***** Material for the task *****

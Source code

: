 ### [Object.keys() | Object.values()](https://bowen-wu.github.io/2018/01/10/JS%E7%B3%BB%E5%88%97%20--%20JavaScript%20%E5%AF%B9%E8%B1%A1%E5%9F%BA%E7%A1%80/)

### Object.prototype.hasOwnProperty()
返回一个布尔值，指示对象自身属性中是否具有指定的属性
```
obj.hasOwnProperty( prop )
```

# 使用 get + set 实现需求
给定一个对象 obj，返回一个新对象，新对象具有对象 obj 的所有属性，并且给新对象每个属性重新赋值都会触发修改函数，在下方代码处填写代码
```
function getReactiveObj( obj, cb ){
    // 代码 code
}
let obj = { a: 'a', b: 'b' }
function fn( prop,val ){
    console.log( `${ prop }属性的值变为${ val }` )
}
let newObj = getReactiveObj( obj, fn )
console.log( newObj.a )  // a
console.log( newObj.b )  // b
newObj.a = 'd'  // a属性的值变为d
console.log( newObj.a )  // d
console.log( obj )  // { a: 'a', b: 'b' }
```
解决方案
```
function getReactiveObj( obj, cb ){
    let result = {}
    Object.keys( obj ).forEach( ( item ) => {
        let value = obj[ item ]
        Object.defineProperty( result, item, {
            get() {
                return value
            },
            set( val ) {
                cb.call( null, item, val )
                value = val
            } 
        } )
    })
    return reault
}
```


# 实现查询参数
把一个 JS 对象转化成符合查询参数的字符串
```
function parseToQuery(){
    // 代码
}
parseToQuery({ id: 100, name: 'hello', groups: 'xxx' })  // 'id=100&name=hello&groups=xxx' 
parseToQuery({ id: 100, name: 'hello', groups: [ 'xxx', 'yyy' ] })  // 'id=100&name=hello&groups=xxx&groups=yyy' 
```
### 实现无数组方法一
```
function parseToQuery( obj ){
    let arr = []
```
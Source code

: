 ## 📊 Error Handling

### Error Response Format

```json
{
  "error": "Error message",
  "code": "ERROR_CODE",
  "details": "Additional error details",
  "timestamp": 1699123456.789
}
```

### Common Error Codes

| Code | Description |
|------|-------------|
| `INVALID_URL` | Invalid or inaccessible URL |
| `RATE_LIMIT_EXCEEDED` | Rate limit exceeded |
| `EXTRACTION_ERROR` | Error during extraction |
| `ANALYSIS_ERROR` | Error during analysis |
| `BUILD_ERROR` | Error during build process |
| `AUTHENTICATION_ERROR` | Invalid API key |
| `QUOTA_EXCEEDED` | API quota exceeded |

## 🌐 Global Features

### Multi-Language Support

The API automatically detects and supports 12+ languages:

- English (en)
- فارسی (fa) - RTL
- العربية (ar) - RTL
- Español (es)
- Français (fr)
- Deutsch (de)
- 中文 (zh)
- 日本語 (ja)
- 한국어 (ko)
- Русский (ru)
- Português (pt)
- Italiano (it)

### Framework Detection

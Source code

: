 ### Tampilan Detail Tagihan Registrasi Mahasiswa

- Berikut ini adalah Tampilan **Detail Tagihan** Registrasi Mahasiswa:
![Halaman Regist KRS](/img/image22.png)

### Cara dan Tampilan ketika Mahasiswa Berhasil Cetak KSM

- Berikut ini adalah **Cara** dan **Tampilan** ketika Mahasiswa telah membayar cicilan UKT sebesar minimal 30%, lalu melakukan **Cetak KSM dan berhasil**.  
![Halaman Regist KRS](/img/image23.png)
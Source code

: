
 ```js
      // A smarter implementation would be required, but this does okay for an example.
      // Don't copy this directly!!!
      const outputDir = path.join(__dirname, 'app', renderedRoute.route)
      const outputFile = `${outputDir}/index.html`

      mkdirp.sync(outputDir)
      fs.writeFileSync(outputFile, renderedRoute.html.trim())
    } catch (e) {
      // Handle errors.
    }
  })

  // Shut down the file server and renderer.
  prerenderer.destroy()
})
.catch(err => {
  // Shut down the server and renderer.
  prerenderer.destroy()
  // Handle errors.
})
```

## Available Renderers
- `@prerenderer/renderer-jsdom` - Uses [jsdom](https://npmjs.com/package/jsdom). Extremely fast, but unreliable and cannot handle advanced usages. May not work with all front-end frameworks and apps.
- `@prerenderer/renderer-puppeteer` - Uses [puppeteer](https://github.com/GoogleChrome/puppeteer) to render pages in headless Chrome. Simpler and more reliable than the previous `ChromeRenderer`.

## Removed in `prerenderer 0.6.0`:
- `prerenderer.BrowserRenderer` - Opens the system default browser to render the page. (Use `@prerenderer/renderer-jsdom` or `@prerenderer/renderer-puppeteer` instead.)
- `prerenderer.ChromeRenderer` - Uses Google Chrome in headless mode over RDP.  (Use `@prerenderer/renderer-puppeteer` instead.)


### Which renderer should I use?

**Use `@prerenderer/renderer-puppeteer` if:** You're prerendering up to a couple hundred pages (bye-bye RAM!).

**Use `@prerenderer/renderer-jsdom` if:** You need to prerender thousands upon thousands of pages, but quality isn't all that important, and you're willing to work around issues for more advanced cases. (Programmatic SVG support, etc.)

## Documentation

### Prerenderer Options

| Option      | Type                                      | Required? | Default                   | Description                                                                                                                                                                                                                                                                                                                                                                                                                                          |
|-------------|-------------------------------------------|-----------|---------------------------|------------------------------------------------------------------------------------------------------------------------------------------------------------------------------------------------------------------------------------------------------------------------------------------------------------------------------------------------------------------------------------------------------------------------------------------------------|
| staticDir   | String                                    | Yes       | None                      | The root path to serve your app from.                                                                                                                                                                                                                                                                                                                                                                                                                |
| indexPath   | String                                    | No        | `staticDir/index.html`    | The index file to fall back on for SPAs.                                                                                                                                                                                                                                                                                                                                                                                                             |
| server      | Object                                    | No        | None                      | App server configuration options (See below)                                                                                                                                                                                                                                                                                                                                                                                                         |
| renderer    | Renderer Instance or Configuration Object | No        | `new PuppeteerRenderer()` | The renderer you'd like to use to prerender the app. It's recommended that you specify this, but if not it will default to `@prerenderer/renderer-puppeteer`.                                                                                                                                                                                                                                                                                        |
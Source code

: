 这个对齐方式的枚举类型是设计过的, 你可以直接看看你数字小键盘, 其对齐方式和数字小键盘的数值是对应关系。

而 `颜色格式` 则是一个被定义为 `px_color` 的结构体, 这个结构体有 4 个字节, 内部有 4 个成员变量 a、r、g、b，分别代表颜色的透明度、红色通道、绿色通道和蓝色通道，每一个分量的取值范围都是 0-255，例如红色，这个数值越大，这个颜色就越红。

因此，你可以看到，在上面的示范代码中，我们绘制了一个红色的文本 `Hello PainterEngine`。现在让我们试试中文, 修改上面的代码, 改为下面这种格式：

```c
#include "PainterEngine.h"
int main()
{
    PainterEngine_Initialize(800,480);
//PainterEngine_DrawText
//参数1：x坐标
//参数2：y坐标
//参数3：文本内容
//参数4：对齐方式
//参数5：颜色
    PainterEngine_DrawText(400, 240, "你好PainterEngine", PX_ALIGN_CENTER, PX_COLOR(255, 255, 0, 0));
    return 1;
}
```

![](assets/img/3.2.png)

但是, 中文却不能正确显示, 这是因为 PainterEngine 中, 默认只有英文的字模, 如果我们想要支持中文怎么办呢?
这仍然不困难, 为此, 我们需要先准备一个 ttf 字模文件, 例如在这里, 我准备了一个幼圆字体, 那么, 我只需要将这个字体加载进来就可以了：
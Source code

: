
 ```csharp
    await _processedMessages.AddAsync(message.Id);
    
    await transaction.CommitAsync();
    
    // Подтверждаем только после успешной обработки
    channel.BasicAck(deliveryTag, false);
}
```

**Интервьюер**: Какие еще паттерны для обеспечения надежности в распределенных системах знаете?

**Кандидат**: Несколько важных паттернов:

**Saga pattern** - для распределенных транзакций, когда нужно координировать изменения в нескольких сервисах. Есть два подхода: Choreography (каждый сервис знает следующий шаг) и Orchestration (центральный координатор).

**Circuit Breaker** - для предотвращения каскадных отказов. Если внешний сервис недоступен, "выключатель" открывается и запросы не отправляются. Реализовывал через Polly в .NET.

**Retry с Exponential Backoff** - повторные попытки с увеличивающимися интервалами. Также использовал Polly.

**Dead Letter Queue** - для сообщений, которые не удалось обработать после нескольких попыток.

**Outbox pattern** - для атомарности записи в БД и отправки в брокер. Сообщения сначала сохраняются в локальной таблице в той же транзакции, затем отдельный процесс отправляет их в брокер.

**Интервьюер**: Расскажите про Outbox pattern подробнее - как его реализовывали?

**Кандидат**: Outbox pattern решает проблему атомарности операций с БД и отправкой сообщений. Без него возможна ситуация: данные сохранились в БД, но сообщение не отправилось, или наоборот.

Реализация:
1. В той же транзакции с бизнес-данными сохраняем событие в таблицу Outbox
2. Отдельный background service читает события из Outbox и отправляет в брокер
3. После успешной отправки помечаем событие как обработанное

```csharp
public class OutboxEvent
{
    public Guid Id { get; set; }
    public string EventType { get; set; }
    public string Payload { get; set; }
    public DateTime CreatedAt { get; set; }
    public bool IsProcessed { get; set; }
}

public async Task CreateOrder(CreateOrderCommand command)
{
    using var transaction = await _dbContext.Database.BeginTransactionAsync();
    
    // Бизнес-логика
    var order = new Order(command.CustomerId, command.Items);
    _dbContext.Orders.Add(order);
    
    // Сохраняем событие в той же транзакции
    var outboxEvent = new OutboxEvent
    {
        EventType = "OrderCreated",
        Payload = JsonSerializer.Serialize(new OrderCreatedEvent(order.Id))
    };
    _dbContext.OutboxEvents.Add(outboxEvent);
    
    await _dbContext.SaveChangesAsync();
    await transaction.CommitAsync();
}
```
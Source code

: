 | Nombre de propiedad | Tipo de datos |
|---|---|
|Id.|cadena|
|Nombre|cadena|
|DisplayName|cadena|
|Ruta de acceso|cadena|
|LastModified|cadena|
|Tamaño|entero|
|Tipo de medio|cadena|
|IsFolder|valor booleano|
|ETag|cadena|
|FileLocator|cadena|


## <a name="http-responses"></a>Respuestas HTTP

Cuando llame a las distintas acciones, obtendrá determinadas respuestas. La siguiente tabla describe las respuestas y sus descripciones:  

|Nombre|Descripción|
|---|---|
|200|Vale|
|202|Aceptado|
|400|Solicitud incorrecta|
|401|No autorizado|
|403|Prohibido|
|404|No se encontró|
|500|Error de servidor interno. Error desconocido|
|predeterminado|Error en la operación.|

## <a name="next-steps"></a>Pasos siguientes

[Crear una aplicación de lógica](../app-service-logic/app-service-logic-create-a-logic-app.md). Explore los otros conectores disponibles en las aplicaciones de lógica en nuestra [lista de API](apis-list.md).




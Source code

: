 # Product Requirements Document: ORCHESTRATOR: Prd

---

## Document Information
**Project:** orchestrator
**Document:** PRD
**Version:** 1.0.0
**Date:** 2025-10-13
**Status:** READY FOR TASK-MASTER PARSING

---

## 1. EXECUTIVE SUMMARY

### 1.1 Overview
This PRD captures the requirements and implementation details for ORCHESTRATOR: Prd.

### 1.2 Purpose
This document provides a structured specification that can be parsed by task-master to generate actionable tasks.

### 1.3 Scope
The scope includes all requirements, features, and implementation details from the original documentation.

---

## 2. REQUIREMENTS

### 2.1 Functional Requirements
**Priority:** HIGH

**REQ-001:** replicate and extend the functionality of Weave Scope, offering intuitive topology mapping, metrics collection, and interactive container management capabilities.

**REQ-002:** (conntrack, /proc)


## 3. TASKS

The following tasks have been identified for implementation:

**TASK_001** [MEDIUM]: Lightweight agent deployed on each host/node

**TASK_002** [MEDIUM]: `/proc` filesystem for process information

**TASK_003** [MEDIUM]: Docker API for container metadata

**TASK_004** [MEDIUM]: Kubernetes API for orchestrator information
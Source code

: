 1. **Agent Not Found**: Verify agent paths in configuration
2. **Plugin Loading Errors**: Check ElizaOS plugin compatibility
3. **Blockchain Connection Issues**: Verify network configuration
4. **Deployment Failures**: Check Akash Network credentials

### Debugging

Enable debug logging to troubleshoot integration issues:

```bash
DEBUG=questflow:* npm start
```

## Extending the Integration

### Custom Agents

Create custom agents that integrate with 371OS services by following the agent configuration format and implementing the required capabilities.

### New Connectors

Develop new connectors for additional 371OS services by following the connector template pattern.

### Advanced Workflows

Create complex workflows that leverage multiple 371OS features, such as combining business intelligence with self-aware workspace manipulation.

*****

**Task to carry out**: Among the records above, a stretch begins at the line containing "### Common Error Codes" and ends at the line containing "during extraction |". Restate that stretch word for word, and nothing else.

**Result of the task**:
### Common Error Codes

| Code | Description |
|------|-------------|
| `INVALID_URL` | Invalid or inaccessible URL |
| `RATE_LIMIT_EXCEEDED` | Rate limit exceeded |
| `EXTRACTION_ERROR` | Error during extraction |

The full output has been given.